Stored data entries:
============
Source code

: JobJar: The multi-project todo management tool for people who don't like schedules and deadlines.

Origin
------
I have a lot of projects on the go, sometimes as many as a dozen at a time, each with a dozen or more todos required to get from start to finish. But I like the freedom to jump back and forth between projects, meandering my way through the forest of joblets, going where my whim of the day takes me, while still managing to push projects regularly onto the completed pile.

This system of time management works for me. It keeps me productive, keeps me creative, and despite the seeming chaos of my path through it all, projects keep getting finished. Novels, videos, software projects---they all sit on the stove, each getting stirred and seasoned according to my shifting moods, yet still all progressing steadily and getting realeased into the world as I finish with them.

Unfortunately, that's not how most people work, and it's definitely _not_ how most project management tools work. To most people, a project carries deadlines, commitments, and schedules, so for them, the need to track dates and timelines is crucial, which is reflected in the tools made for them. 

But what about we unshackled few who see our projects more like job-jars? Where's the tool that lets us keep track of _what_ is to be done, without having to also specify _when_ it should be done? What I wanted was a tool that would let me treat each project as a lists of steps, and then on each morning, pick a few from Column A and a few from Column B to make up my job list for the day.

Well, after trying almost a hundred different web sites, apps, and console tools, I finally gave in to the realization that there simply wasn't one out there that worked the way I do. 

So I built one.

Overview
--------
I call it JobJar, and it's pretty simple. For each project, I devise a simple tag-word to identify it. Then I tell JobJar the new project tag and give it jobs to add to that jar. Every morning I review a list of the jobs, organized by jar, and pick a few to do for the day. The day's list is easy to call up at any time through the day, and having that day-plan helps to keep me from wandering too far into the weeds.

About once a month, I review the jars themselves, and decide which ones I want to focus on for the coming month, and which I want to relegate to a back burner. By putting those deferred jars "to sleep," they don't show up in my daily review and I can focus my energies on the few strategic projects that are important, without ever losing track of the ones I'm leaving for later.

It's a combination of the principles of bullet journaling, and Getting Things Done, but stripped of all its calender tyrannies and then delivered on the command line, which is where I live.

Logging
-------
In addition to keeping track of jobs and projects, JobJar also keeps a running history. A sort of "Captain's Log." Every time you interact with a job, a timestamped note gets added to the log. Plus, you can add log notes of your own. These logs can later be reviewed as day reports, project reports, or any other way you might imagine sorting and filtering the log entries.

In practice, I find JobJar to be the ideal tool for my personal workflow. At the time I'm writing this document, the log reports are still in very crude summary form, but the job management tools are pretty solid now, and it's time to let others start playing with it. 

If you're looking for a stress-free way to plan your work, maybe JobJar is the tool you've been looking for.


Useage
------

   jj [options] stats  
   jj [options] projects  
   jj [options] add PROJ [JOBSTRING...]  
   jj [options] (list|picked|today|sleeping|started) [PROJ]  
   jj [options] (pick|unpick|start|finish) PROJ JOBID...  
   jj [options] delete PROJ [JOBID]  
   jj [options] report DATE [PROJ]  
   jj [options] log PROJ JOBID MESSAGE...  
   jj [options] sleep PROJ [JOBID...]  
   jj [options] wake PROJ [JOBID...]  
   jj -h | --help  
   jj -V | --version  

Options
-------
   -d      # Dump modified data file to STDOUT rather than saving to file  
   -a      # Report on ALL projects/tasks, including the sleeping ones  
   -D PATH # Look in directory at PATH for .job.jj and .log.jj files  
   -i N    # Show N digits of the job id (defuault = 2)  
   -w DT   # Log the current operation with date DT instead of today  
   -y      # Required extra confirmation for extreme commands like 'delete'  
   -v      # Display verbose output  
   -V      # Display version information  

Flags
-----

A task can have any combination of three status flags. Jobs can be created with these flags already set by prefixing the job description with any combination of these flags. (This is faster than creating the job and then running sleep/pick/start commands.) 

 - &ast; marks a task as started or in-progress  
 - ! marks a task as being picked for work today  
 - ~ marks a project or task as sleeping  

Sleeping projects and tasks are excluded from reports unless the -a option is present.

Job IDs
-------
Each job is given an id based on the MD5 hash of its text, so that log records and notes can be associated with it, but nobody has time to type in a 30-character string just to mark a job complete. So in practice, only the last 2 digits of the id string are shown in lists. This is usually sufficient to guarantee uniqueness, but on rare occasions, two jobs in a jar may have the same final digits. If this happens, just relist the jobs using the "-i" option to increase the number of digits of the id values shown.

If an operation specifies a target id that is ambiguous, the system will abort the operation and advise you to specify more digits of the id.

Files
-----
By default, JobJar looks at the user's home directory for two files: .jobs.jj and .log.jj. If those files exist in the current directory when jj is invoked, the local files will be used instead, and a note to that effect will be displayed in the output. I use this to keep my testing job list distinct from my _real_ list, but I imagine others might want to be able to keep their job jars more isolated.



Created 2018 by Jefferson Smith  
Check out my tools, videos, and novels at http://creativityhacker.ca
============
## Description of the task:
A full, exact copy of the entries is the required answer.

## Solved problem:
Source code

: JobJar: The multi-project todo management tool for people who don't like schedules and deadlines.

Origin
------
I have a lot of projects on the go, sometimes as many as a dozen at a time, each with a dozen or more todos required to get from start to finish. But I like the freedom to jump back and forth between projects, meandering my way through the forest of joblets, going where my whim of the day takes me, while still managing to push projects regularly onto the completed pile.

This system of time management works for me. It keeps me productive, keeps me creative, and despite the seeming chaos of my path through it all, projects keep getting finished. Novels, videos, software projects---they all sit on the stove, each getting stirred and seasoned according to my shifting moods, yet still all progressing steadily and getting realeased into the world as I finish with them.

Unfortunately, that's not how most people work, and it's definitely _not_ how most project management tools work. To most people, a project carries deadlines, commitments, and schedules, so for them, the need to track dates and timelines is crucial, which is reflected in the tools made for them. 

But what about we unshackled few who see our projects more like job-jars? Where's the tool that lets us keep track of _what_ is to be done, without having to also specify _when_ it should be done? What I wanted was a tool that would let me treat each project as a lists of steps, and then on each morning, pick a few from Column A and a few from Column B to make up my job list for the day.

Well, after trying almost a hundred different web sites, apps, and console tools, I finally gave in to the realization that there simply wasn't one out there that worked the way I do. 

So I built one.

Overview
--------
I call it JobJar, and it's pretty simple. For each project, I devise a simple tag-word to identify it. Then I tell JobJar the new project tag and give it jobs to add to that jar. Every morning I review a list of the jobs, organized by jar, and pick a few to do for the day. The day's list is easy to call up at any time through the day, and having that day-plan helps to keep me from wandering too far into the weeds.

About once a month, I review the jars themselves, and decide which ones I want to focus on for the coming month, and which I want to relegate to a back burner. By putting those deferred jars "to sleep," they don't show up in my daily review and I can focus my energies on the few strategic projects that are important, without ever losing track of the ones I'm leaving for later.

It's a combination of the principles of bullet journaling, and Getting Things Done, but stripped of all its calender tyrannies and then delivered on the command line, which is where I live.

Logging
-------
In addition to keeping track of jobs and projects, JobJar also keeps a running history. A sort of "Captain's Log." Every time you interact with a job, a timestamped note gets added to the log. Plus, you can add log notes of your own. These logs can later be reviewed as day reports, project reports, or any other way you might imagine sorting and filtering the log entries.

In practice, I find JobJar to be the ideal tool for my personal workflow. At the time I'm writing this document, the log reports are still in very crude summary form, but the job management tools are pretty solid now, and it's time to let others start playing with it. 

If you're looking for a stress-free way to plan your work, maybe JobJar is the tool you've been looking for.


Useage
------

   jj [options] stats  
   jj [options] projects  
   jj [options] add PROJ [JOBSTRING...]  
   jj [options] (list|picked|today|sleeping|started) [PROJ]  
   jj [options] (pick|unpick|start|finish) PROJ JOBID...  
   jj [options] delete PROJ [JOBID]  
   jj [options] report DATE [PROJ]  
   jj [options] log PROJ JOBID MESSAGE...  
   jj [options] sleep PROJ [JOBID...]  
   jj [options] wake PROJ [JOBID...]  
   jj -h | --help  
   jj -V | --version  

Options
-------
   -d      # Dump modified data file to STDOUT rather than saving to file  
   -a      # Report on ALL projects/tasks, including the sleeping ones  
   -D PATH # Look in directory at PATH for .job.jj and .log.jj files  
   -i N    # Show N digits of the job id (defuault = 2)  
   -w DT   # Log the current operation with date DT instead of today  
   -y      # Required extra confirmation for extreme commands like 'delete'  
   -v      # Display verbose output  
   -V      # Display version information  

Flags
-----

A task can have any combination of three status flags. Jobs can be created with these flags already set by prefixing the job description with any combination of these flags. (This is faster than creating the job and then running sleep/pick/start commands.) 

 - &ast; marks a task as started or in-progress  
 - ! marks a task as being picked for work today  
 - ~ marks a project or task as sleeping  

Sleeping projects and tasks are excluded from reports unless the -a option is present.

Job IDs
-------
Each job is given an id based on the MD5 hash of its text, so that log records and notes can be associated with it, but nobody has time to type in a 30-character string just to mark a job complete. So in practice, only the last 2 digits of the id string are shown in lists. This is usually sufficient to guarantee uniqueness, but on rare occasions, two jobs in a jar may have the same final digits. If this happens, just relist the jobs using the "-i" option to increase the number of digits of the id values shown.

If an operation specifies a target id that is ambiguous, the system will abort the operation and advise you to specify more digits of the id.

Files
-----
By default, JobJar looks at the user's home directory for two files: .jobs.jj and .log.jj. If those files exist in the current directory when jj is invoked, the local files will be used instead, and a note to that effect will be displayed in the output. I use this to keep my testing job list distinct from my _real_ list, but I imagine others might want to be able to keep their job jars more isolated.



Created 2018 by Jefferson Smith  
Check out my tools, videos, and novels at http://creativityhacker.ca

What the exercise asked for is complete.